[TASK PROMPT]
Up to and including the line with "제가 처음 CIDR에", restate the records below word for word, beginning with their first line.

[RECORDS SHOWN]
-.-.-
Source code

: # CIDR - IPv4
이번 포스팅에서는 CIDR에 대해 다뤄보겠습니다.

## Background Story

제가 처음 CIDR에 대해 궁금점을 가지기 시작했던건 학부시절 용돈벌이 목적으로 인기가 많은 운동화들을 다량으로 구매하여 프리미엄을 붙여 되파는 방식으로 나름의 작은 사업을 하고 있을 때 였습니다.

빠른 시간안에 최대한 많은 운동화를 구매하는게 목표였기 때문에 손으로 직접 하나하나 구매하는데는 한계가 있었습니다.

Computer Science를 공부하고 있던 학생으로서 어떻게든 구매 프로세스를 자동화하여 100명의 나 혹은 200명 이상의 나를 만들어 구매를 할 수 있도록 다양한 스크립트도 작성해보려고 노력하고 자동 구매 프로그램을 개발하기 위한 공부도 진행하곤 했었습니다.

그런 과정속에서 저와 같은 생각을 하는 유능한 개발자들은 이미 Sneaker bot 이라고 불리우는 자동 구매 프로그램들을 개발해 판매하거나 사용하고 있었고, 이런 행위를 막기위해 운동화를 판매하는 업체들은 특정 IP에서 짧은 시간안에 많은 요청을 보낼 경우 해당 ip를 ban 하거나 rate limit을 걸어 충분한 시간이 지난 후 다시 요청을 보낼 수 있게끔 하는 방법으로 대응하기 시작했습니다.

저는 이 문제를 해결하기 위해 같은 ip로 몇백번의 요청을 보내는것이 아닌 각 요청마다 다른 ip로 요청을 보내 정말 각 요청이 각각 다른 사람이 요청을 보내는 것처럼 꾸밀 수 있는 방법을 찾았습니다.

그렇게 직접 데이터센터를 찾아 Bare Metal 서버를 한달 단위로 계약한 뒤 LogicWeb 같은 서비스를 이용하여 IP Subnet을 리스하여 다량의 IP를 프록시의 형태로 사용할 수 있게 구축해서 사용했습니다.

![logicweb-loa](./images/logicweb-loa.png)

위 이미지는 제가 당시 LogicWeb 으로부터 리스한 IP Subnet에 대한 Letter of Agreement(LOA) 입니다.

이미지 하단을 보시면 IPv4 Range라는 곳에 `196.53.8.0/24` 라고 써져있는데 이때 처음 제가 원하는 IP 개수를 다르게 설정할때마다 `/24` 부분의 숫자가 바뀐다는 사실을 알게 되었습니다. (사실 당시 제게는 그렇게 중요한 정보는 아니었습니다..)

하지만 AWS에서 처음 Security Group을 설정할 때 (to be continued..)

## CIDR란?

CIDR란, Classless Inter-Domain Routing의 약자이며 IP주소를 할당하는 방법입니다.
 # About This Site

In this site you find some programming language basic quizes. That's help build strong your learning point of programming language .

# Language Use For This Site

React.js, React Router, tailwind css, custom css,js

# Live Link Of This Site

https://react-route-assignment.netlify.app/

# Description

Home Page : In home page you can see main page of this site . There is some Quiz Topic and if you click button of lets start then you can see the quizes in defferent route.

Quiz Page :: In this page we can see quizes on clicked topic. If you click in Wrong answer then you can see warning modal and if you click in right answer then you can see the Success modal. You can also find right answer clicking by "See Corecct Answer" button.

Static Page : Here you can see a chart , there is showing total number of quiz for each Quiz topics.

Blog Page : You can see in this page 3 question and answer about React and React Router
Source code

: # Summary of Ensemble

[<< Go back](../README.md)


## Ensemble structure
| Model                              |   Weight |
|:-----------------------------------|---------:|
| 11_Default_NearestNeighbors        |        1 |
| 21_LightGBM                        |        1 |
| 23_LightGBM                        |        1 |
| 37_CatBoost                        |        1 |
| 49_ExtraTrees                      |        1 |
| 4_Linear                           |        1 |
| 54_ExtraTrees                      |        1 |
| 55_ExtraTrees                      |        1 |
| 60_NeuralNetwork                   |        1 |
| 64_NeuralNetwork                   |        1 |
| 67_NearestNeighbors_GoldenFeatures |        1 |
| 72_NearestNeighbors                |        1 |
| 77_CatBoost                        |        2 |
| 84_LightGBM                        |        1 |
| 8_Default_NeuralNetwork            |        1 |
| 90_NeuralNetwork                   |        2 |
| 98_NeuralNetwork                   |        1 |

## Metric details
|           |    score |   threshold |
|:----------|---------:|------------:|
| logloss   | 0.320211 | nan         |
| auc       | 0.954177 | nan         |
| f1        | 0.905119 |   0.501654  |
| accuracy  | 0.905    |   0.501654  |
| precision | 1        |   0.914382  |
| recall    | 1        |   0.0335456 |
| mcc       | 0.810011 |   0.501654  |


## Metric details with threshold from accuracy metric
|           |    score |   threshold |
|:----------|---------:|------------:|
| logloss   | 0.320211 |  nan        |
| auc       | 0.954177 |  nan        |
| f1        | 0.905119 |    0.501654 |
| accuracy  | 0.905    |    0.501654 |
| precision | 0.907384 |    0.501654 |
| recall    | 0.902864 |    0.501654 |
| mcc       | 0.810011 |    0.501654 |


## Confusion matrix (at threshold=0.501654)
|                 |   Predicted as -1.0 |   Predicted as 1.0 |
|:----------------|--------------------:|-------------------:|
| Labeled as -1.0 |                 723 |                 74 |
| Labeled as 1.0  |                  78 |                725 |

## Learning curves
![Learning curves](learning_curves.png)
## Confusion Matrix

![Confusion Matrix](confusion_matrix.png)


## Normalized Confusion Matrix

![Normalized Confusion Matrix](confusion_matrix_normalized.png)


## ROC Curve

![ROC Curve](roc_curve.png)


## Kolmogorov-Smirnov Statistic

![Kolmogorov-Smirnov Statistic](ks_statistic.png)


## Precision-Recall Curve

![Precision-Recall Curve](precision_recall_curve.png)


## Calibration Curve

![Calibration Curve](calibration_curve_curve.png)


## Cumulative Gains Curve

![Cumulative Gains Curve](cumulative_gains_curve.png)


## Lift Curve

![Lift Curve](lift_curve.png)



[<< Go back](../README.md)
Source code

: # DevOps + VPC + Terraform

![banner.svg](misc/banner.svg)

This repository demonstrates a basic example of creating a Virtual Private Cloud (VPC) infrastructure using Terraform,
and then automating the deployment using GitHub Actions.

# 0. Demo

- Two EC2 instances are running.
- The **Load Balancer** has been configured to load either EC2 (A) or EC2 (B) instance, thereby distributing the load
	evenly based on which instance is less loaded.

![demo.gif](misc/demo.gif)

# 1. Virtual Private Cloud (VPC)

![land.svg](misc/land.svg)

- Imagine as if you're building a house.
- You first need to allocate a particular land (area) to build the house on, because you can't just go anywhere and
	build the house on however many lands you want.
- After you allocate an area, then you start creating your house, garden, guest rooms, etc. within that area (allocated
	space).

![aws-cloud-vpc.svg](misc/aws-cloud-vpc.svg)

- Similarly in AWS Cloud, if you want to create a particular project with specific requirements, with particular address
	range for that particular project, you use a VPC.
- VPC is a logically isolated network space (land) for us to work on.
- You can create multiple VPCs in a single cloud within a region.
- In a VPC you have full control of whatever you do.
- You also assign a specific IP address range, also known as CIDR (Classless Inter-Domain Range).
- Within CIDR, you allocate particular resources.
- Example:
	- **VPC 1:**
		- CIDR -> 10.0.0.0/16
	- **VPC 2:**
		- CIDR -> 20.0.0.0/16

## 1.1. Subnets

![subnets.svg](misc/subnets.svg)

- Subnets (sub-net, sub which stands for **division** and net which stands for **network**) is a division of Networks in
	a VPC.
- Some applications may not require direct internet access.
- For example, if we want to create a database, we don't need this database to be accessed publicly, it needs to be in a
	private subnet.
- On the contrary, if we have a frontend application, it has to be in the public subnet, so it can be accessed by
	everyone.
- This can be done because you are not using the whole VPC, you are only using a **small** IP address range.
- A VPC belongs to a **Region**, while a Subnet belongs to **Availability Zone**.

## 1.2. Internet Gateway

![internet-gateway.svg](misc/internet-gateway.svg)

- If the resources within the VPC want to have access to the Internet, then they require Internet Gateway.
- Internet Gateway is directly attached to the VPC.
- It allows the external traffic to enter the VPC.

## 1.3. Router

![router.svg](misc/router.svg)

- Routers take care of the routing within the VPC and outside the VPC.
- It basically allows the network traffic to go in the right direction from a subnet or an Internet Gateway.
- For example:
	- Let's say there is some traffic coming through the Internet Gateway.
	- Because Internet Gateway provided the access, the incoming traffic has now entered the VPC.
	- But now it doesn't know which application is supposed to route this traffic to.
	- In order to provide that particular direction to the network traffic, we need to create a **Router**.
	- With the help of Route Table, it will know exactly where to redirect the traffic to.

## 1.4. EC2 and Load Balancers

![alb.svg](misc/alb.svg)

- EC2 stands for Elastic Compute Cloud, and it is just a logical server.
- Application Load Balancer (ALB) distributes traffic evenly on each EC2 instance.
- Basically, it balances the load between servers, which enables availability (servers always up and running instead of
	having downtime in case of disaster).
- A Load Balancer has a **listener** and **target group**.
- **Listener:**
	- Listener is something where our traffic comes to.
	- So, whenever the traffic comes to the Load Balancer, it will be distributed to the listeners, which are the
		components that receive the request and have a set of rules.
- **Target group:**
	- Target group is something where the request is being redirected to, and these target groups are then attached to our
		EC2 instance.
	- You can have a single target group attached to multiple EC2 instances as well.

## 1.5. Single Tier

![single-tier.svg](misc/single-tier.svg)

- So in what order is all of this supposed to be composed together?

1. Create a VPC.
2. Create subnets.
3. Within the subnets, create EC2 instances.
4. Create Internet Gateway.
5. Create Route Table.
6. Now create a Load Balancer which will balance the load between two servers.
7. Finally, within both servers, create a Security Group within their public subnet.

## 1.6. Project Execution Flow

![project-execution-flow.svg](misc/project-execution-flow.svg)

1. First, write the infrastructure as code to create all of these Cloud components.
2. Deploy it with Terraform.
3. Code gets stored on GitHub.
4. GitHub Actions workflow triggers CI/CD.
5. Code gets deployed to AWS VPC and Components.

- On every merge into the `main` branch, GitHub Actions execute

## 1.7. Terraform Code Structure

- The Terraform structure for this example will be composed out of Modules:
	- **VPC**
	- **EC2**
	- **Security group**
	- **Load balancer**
-.-.-
[RESPONSE TO THIS EXERCISE]
Source code

: # CIDR - IPv4
이번 포스팅에서는 CIDR에 대해 다뤄보겠습니다.

## Background Story

제가 처음 CIDR에 대해 궁금점을 가지기 시작했던건 학부시절 용돈벌이 목적으로 인기가 많은 운동화들을 다량으로 구매하여 프리미엄을 붙여 되파는 방식으로 나름의 작은 사업을 하고 있을 때 였습니다.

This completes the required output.